Isabel Quental, outra coordenadora do projeto, diz que as famílias de suicidas freqüentemente se sentem culpadas pela morte. "A família se envergonha e se recolhe, porque acredita que falhou em sua missão de cuidar dos seus." Segundo ela, o luto pelo suicídio é muito maior que o das outras mortes. Enquanto a recuperação pela perda de um parente dura de seis meses a um ano, em média, a dor pela morte por suicídio pode até mesmo atravessar gerações. "Já atendemos casos de pessoas que não se recuperaram de suicídios de parentes que aconteceram há dez anos." Às vezes, os parentes de suicidas ainda sofrem o estigma social. "Já tivemos relatos de mães que foram apontadas por pessoas que disseram: 'Aquela é a mãe do suicida'."
Isabel diz que o sentimento de culpa aumenta porque é muito freqüente um suicida repetir a ameaça várias vezes, sem concretizá-la. Ou fazer tentativas frustradas antes de consumar o ato. "Nesse período, é comum o familiar pensar que, se a pessoa morresse, seria melhor, porque se livraria de ter de cuidar do outro. Quando a morte vem, a culpa é enorme."

A falta de informações sobre o tema acaba contribuindo para que o suicídio seja tratado como um tabu e as famílias sejam vítimas de preconceito. "Quem, num momento de sofrimento, nunca pensou que seria melhor sumir?", diz Ana Maria. "É por isso que o suicídio assusta tanto, porque qualquer um de nós é tentado a cometê-lo." Ela afirma que os homens são as maiores vítimas do suicídio porque se sentem muito cobrados e têm mais dificuldade de compartilhar seus problemas. "O homem é mais inflexível diante do sofrimento. É muito mais exigido socialmente que ele seja forte.

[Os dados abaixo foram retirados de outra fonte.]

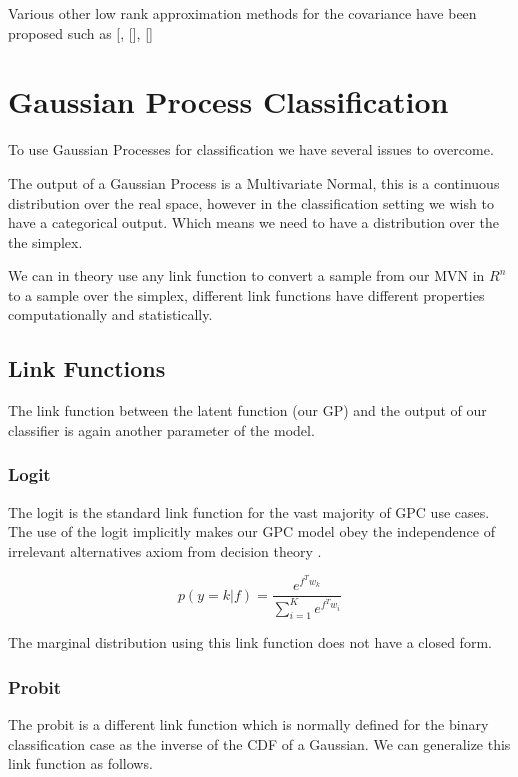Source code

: \documentclass[12pt, a4paper]{report}
\theoremstyle{definition}
\theoremstyle{definition}
\theoremstyle{definition}
\begin{document}
Various other low rank approximation methods for the covariance have been proposed such as [, [], []

\section{Gaussian Process Classification}

To use Gaussian Processes for classification we have several issues to overcome.

The output of a Gaussian Process is a Multivariate Normal, this is a continuous distribution over the real space, however in the classification setting we wish to have a categorical output. Which means we need to have a distribution over the the simplex.

We can in theory use any link function to convert a sample from our MVN in $R^n$ to a sample over the simplex, different link functions have different properties computationally and statistically.

\subsection{Link Functions}

The link function between the latent function (our GP) and the output of our classifier is again another parameter of the model.

\subsubsection{Logit}

The logit is the standard link function for the vast majority of GPC use cases. The use of the logit implicitly makes our GPC model obey the independence of irrelevant alternatives axiom from decision theory \cite{resnet}.


$$p\left( y = k | f\right) = \frac{e^{f^T w_k}}{\sum_{i=1}^{K} e^{f^T w_i}}$$


The marginal distribution using this link function does not have a closed form.


\subsubsection{Probit}

The probit is a different link function which is normally defined for the binary classification case as the inverse of the CDF of a Gaussian. We can generalize this link function as follows.
\end{document}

É difícil para um homem pedir ajuda." Dos oito pacientes que buscam apoio do ComViver, apenas dois são homens.

Parte do estigma que as famílias sofrem vem da crença de que os suicidas sempre dão sinais claros de suas pretensões e a família não dá atenção às pistas. Não é verdade. O projeto ComViver já atendeu, por exemplo, a mãe de um adolescente que se matou porque era cercado de cuidados demais. "Ele simplesmente não conseguia encontrar um espaço para ser ele mesmo. Isso prova que não existe um padrão para o suicídio, cada caso deve ser analisado separadamente", diz Ana Maria. 

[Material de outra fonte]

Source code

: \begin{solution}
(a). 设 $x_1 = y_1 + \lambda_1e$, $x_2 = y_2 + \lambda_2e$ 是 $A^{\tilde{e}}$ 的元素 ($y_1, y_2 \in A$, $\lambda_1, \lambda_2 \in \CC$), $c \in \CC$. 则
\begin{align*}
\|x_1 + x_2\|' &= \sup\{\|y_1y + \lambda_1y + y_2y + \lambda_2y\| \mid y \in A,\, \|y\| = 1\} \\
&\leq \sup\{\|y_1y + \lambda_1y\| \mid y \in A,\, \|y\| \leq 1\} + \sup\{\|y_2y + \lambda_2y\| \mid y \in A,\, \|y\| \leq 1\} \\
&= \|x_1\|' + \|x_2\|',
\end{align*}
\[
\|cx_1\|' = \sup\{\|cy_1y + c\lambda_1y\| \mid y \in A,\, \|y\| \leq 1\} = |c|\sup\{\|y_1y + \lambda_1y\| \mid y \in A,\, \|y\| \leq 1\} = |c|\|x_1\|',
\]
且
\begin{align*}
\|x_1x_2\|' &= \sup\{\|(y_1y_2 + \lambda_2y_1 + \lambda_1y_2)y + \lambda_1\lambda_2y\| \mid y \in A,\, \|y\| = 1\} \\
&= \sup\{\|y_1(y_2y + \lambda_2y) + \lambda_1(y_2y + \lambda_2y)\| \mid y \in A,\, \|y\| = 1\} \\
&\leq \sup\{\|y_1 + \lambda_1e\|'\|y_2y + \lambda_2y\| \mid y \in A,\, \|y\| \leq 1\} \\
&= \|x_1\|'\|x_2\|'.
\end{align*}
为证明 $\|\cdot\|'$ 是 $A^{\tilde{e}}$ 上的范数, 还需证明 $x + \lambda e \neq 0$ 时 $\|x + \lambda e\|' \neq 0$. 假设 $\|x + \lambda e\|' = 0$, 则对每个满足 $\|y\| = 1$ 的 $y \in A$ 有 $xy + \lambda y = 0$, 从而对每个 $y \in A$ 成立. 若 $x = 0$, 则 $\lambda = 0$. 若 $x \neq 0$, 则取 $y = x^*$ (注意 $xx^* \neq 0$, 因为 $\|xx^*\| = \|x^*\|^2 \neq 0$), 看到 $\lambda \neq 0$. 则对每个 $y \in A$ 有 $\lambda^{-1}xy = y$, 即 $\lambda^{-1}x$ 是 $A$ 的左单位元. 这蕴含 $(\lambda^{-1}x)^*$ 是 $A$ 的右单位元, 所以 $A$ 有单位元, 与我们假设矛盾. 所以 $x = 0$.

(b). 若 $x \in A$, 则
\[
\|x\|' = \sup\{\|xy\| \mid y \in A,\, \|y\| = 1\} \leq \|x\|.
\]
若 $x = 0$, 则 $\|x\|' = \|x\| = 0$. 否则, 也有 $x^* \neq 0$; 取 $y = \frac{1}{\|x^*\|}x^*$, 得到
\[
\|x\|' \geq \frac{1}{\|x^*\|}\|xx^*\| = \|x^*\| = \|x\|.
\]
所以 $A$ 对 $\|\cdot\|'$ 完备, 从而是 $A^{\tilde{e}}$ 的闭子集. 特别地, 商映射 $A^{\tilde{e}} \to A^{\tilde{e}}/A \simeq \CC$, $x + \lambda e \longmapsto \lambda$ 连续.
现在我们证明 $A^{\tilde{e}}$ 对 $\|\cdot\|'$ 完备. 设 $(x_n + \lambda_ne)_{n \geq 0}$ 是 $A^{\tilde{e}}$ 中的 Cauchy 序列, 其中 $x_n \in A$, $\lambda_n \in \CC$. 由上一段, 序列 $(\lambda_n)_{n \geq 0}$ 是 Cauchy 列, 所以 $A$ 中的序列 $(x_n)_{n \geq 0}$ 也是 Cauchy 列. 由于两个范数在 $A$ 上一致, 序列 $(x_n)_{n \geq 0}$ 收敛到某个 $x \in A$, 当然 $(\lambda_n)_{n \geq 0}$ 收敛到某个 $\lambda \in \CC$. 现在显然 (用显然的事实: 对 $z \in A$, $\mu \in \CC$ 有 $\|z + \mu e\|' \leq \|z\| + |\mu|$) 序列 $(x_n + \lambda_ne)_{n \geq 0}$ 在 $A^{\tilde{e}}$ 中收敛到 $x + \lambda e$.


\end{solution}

Para ampliar o debate sobre o tema, o Ministério da Saúde prepara um guia para jornalistas, a fim de orientar sobre a melhor maneira de noticiar o assunto. A imprensa evita publicar suicídios temendo o que os especialistas chamam de "efeito Werther". O nome remete ao personagem de um livro de Goethe, publicado em 1774. As Desventuras do Jovem Werther relata a história de um jovem apaixonado por Charlotte, mulher casada e feliz. Werther, inconsolável, se mata. Historiadores relatam que o livro foi proibido em vários países por causa de uma súbita epidemia de suicídio entre jovens. O efeito contágio existe, diz o médico D'Oliveira, do Ministério da Saúde, sobretudo quando um astro pop ou um líder carismático tiram a própria vida. Os jovens são o grupo mais vulnerável e influenciável. Para sentir-se estimulado, basta saber o que aconteceu, não importa muito ler a respeito, segundo D'Oliveira.

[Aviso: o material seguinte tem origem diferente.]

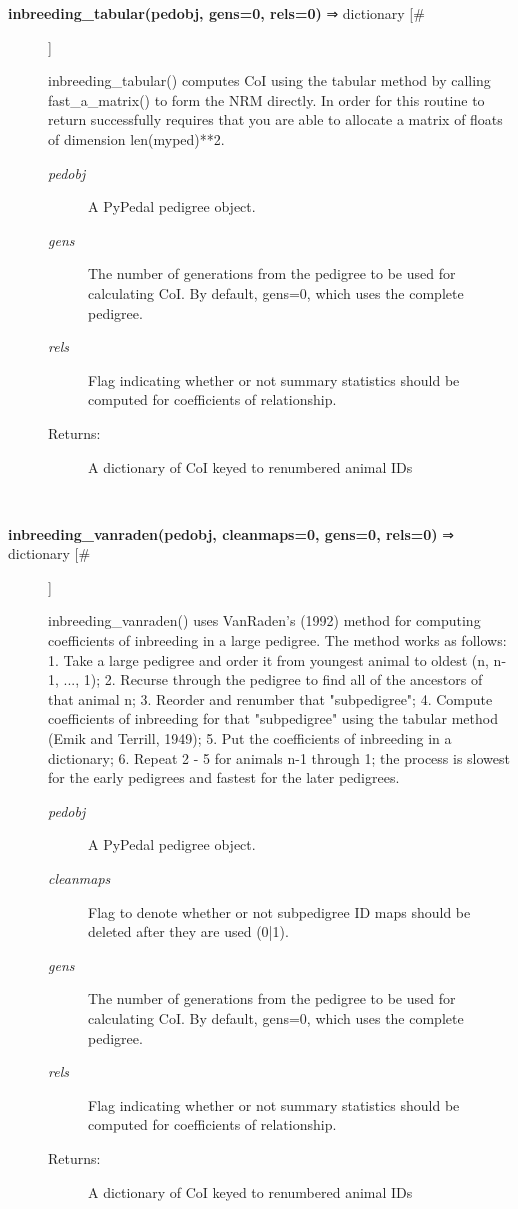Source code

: \begin{description}
\item[\textbf{inbreeding\_tabular(pedobj, gens=0, rels=0)} ⇒ dictionary [\#]
]
\par inbreeding\_tabular() computes CoI using the tabular method by calling
fast\_a\_matrix() to form the NRM directly.  In order for this routine
to return successfully requires that you are able to allocate a matrix
of floats of dimension len(myped)**2.
\begin{description}
\item[\textit{pedobj}
]
A PyPedal pedigree object.
\item[\textit{gens}
]
The number of generations from the pedigree to be used for calculating CoI.  By default, gens=0, which uses the complete pedigree.
\item[\textit{rels}
]
Flag indicating whether or not summary statistics should be computed for coefficients of relationship.
\item[Returns:
]
A dictionary of CoI keyed to renumbered animal IDs
\end{description}\\

\item[\textbf{inbreeding\_vanraden(pedobj, cleanmaps=0, gens=0, rels=0)} ⇒ dictionary [\#]
]
\par inbreeding\_vanraden() uses VanRaden's (1992) method for computing coefficients of
inbreeding in a large pedigree.  The method works as follows:
  1.  Take a large pedigree and order it from youngest animal to oldest (n, n-1, ..., 1);
  2.  Recurse through the pedigree to find all of the ancestors of that animal n;
  3.  Reorder and renumber that "subpedigree";
  4.  Compute coefficients of inbreeding for that "subpedigree" using the tabular
      method (Emik and Terrill, 1949);
  5.  Put the coefficients of inbreeding in a dictionary;
  6.  Repeat 2 - 5 for animals n-1 through 1; the process is slowest for the early
      pedigrees and fastest for the later pedigrees.
\begin{description}
\item[\textit{pedobj}
]
A PyPedal pedigree object.
\item[\textit{cleanmaps}
]
Flag to denote whether or not subpedigree ID maps should be deleted after they are used (0|1).
\item[\textit{gens}
]
The number of generations from the pedigree to be used for calculating CoI.  By default, gens=0, which uses the complete pedigree.
\item[\textit{rels}
]
Flag indicating whether or not summary statistics should be computed for coefficients of relationship.
\item[Returns:
]
A dictionary of CoI keyed to renumbered animal IDs
\end{description}\\


\end{description}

O jornalista Arthur Dapieve decidiu investigar a relação da imprensa com o suicídio. Sua dissertação de mestrado, defendida na PUC-Rio, virou o recém-lançado livro Morreu na Contramão - O Suicídio Como Notícia. "Eu queria saber se era um medo inventado pela imprensa", diz Dapieve. "Em 2004, por exemplo, o jornal O Globo registrou apenas três casos de suicídio em todo o Estado do Rio. Houve muito mais que isso", afirma. "Mas a imprensa só reflete a sociedade à qual ela serve, e essa sociedade tem medo de tocar no assunto." Parte do silêncio se deve à crença de que o relato de casos pode ajudar a criar uma espécie de efeito Werther. Essa quase unanimidade está sendo rompida pela visão de que é melhor debater o problema que se esconder dele. O consenso que começa a se construir é que a sociedade não pode mais negar sua atenção ao suicídio.